Trial begins in France over the 2016 Nice truck massacre


PARIS: Eight suspects are on trial Monday for the July 2016 bombing in the Mediterranean city of Nice, where a radical Islamist killed 86 people while driving a truck into thousands of residents and tourists celebrating France’s National Day.
The assailant, a 31-year-old Tunisian man named Mohamed Lahouaiej-Bouhlel, was shot dead by police after the rampage lasted more than four minutes on the seaside seawall of the Promenade des Anglais.
The seven men and one woman who will be tried in Paris are charged with crimes of knowing of his intentions to provide logistical support and supply weapons.
Only one suspect Ramzi Kevin Arefa, faces the maximum penalty of life imprisonment if convicted of a second offense. The others risk between five and 20 years in prison.
The trial, which opens at 1:30 p.m. (11:30 GMT) and is due to last until mid-December, is the latest legal proceeding regarding the Islamist attacks that have hit France since 2015.
On June 29, a Paris court convicted the 20 suspects in the trial of the November 2015 attacks in the French capital that left 130 dead.
The trial will take place in the historic Palais de Justice in Paris, in the same purpose-built courthouse that hosted hearings for the November 2015 attacks, and a special venue has been set up in Nice to allow victims to follow the proceedings via a live broadcast.
While Lahouaiej-Bouhlel can no longer be brought to justice, the trial – as in the November 2015 case – marks an extremely important moment for survivors and victims’ loved ones as they seek to move on.
The extremist group Islamic State (IS) quickly claimed responsibility for the attack in Nice, even if French investigators ultimately found no link between the assailant and the jihadist organization which controlled whole swaths of the country at the time. Iraq and Syria.
Among the defendants, three suspects are charged with association with a terrorist conspiracy and the other five with association with a criminal conspiracy and violation of weapons laws.
The attack, which left 15 children and teenagers dead and 450 injured, was the second deadliest post-war atrocity on French soil after the November 2015 attacks in Paris.
Six years after the attack, “the fact that the sole perpetrator is not there will create frustration. There will be many questions that no one will be able to answer,” said Eric Morain, lawyer for an association of victims who participate. in the trial.
“We try to prepare them for the fact that the sentences may not be commensurate with their suffering,” said Antoine Casubolo-Ferro, another lawyer for the victims.
During the trial of the November 2015 attacks, only one member of the assault team, Salah Abdeslamwas not killed during or as a result of the strikes.
He threw away his suicide belt the night of the attacks and claimed to have changed his mind about the attack.
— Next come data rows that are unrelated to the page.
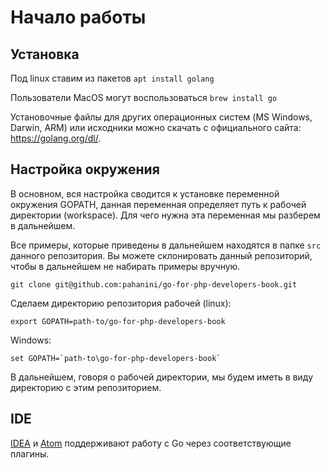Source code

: # Начало работы

## Установка

Под linux ставим из пакетов `apt install golang`

Пользователи MacOS могут воспользоваться `brew install go`

Установочные файлы для других операционных систем (MS Windows, Darwin, ARM) или
исходники можно скачать с официального сайта: https://golang.org/dl/.

## Настройка окружения

В основном, вся настройка сводится к установке переменной окружения GOPATH, данная
переменная определяет путь к рабочей директории (workspace). Для чего нужна эта переменная
мы разберем в дальнейшем.

Все примеры, которые приведены в дальнейшем находятся в папке `src` данного репозитория.
Вы можете склонировать данный репозиторий, чтобы в дальнейшем не набирать примеры вручную.

```
git clone git@github.com:pahanini/go-for-php-developers-book.git
```

Сделаем директорию репозитория рабочей (linux):

```
export GOPATH=path-to/go-for-php-developers-book
```

Windows:
```
set GOPATH=`path-to\go-for-php-developers-book`
```

В дальнейшем, говоря о рабочей директории, мы будем иметь в виду директорию
с этим репозиторием.

## IDE

[IDEA](https://www.jetbrains.com/idea/) и [Atom](https://atom.io/) поддерживают работу
с Go через соответствующие плагины.
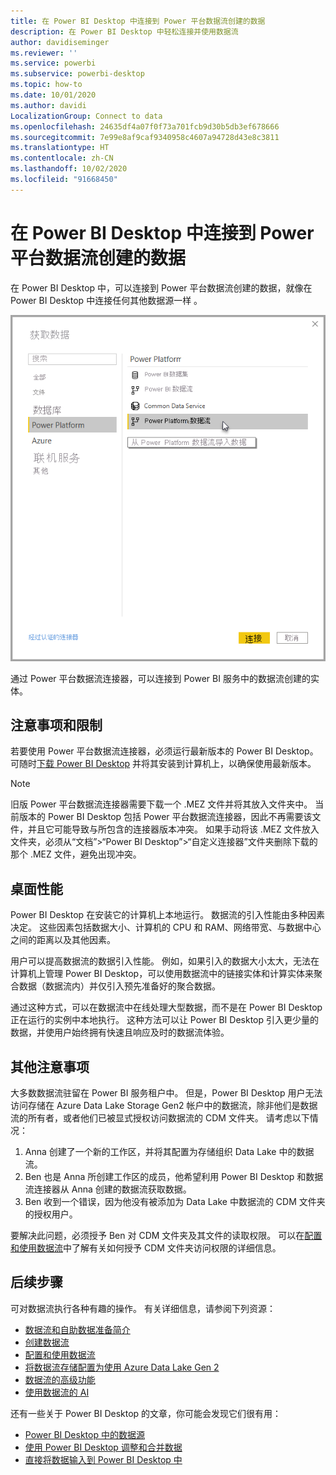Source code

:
 ```yaml
---
title: 在 Power BI Desktop 中连接到 Power 平台数据流创建的数据
description: 在 Power BI Desktop 中轻松连接并使用数据流
author: davidiseminger
ms.reviewer: ''
ms.service: powerbi
ms.subservice: powerbi-desktop
ms.topic: how-to
ms.date: 10/01/2020
ms.author: davidi
LocalizationGroup: Connect to data
ms.openlocfilehash: 24635df4a07f0f73a701fcb9d30b5db3ef678666
ms.sourcegitcommit: 7e99e8af9caf9340958c4607a94728d43e8c3811
ms.translationtype: HT
ms.contentlocale: zh-CN
ms.lasthandoff: 10/02/2020
ms.locfileid: "91668450"
---
```

# <a name="connect-to-data-created-by-power-platform-dataflows-in-power-bi-desktop"></a>在 Power BI Desktop 中连接到 Power 平台数据流创建的数据
在 Power BI Desktop 中，可以连接到 Power 平台数据流创建的数据，就像在 Power BI Desktop 中连接任何其他数据源一样 。

![连接到数据流](media/desktop-connect-dataflows/connect-dataflows_01.png)

通过 Power 平台数据流连接器，可以连接到 Power BI 服务中的数据流创建的实体。 

## <a name="considerations-and-limitations"></a>注意事项和限制

若要使用 Power 平台数据流连接器，必须运行最新版本的 Power BI Desktop。 可随时[下载 Power BI Desktop](../fundamentals/desktop-get-the-desktop.md) 并将其安装到计算机上，以确保使用最新版本。  

> [!NOTE]
> 旧版 Power 平台数据流连接器需要下载一个 .MEZ 文件并将其放入文件夹中。 当前版本的 Power BI Desktop 包括 Power 平台数据流连接器，因此不再需要该文件，并且它可能导致与所包含的连接器版本冲突。 如果手动将该 .MEZ 文件放入文件夹，必须从“文档”>“Power BI Desktop”>“自定义连接器”文件夹删除下载的那个 .MEZ 文件，避免出现冲突。 

## <a name="desktop-performance"></a>桌面性能
Power BI Desktop 在安装它的计算机上本地运行。 数据流的引入性能由多种因素决定。 这些因素包括数据大小、计算机的 CPU 和 RAM、网络带宽、与数据中心之间的距离以及其他因素。

用户可以提高数据流的数据引入性能。 例如，如果引入的数据大小太大，无法在计算机上管理 Power BI Desktop，可以使用数据流中的链接实体和计算实体来聚合数据（数据流内）并仅引入预先准备好的聚合数据。 

通过这种方式，可以在数据流中在线处理大型数据，而不是在 Power BI Desktop 正在运行的实例中本地执行。 这种方法可以让 Power BI Desktop 引入更少量的数据，并使用户始终拥有快速且响应及时的数据流体验。

## <a name="additional-considerations"></a>其他注意事项

大多数数据流驻留在 Power BI 服务租户中。 但是，Power BI Desktop 用户无法访问存储在 Azure Data Lake Storage Gen2 帐户中的数据流，除非他们是数据流的所有者，或者他们已被显式授权访问数据流的 CDM 文件夹。 请考虑以下情况：

1.  Anna 创建了一个新的工作区，并将其配置为存储组织 Data Lake 中的数据流。
2.  Ben 也是 Anna 所创建工作区的成员，他希望利用 Power BI Desktop 和数据流连接器从 Anna 创建的数据流获取数据。
3.  Ben 收到一个错误，因为他没有被添加为 Data Lake 中数据流的 CDM 文件夹的授权用户。

要解决此问题，必须授予 Ben 对 CDM 文件夹及其文件的读取权限。 可以在[配置和使用数据流](dataflows/dataflows-configure-consume.md)中了解有关如何授予 CDM 文件夹访问权限的详细信息。




## <a name="next-steps"></a>后续步骤
可对数据流执行各种有趣的操作。 有关详细信息，请参阅下列资源：

* [数据流和自助数据准备简介](dataflows/dataflows-introduction-self-service.md)
* [创建数据流](dataflows/dataflows-create.md)
* [配置和使用数据流](dataflows/dataflows-configure-consume.md)
* [将数据流存储配置为使用 Azure Data Lake Gen 2](dataflows/dataflows-azure-data-lake-storage-integration.md)
* [数据流的高级功能](dataflows/dataflows-premium-features.md)
* [使用数据流的 AI](dataflows/dataflows-machine-learning-integration.md)


还有一些关于 Power BI Desktop 的文章，你可能会发现它们很有用：

* [Power BI Desktop 中的数据源](../connect-data/desktop-data-sources.md)
* [使用 Power BI Desktop 调整和合并数据](../connect-data/desktop-shape-and-combine-data.md)
* [直接将数据输入到 Power BI Desktop 中](../connect-data/desktop-enter-data-directly-into-desktop.md)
But he was sentenced to life in prison with only a slim chance of parole after 30 years, the harshest possible sentence under French law.
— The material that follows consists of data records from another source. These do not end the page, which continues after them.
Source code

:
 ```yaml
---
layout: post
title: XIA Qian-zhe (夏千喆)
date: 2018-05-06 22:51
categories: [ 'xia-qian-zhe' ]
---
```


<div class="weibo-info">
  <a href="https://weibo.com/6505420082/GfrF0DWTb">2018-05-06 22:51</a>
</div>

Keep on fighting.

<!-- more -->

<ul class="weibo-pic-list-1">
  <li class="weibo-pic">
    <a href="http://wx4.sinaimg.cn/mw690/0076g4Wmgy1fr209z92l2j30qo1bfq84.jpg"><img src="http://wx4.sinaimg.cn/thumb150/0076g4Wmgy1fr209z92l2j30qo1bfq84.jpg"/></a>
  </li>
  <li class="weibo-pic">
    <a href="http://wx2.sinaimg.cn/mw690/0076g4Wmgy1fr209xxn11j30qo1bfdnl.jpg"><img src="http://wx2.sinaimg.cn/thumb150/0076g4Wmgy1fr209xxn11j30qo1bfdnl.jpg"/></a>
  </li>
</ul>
French Justice Minister Eric Dupond-Moretti said: “I understand this frustration, it is human. But there will be a judicial response. We are responding to this barbarism with the law.”
Among the defendants, only seven will appear in court after a suspect, Brahim Tritrou, tried in absentia, fled under judicial supervision to Tunisia where he is currently under arrest.
Only three of the defendants are currently under arrest, including one being held in connection with another case. The defendants are a mixture of Tunisians, Franco-Tunisians and Albanians.
Some 30,000 people had gathered on the seafront to watch a fireworks display celebrating the annual July 14 holiday in France when Lahouaiej-Bouhlel began his rampage.
The attack left permanent scars on the city of Nice, synonymous with urban seaside glamor on the French Riviera but which, like the neighboring Mediterranean cities of Marseille and Toulon, has seen increased immigration and tensions social.
Nice was hit again in October 2020 when a Tunisian Islamist radical stabbed three people to death in a church.
The right-wing mayor of Nice, Christian Estrosi, said: “This wound will never heal, regardless of the outcome of the trial. This wound is too deep.”
According to French and Tunisian press reports, Lahouaiej-Bouhlel’s body was repatriated to Tunisia in 2017 and buried in his hometown of M’saken, south of Tunis. This has never been confirmed by the Tunisian authorities.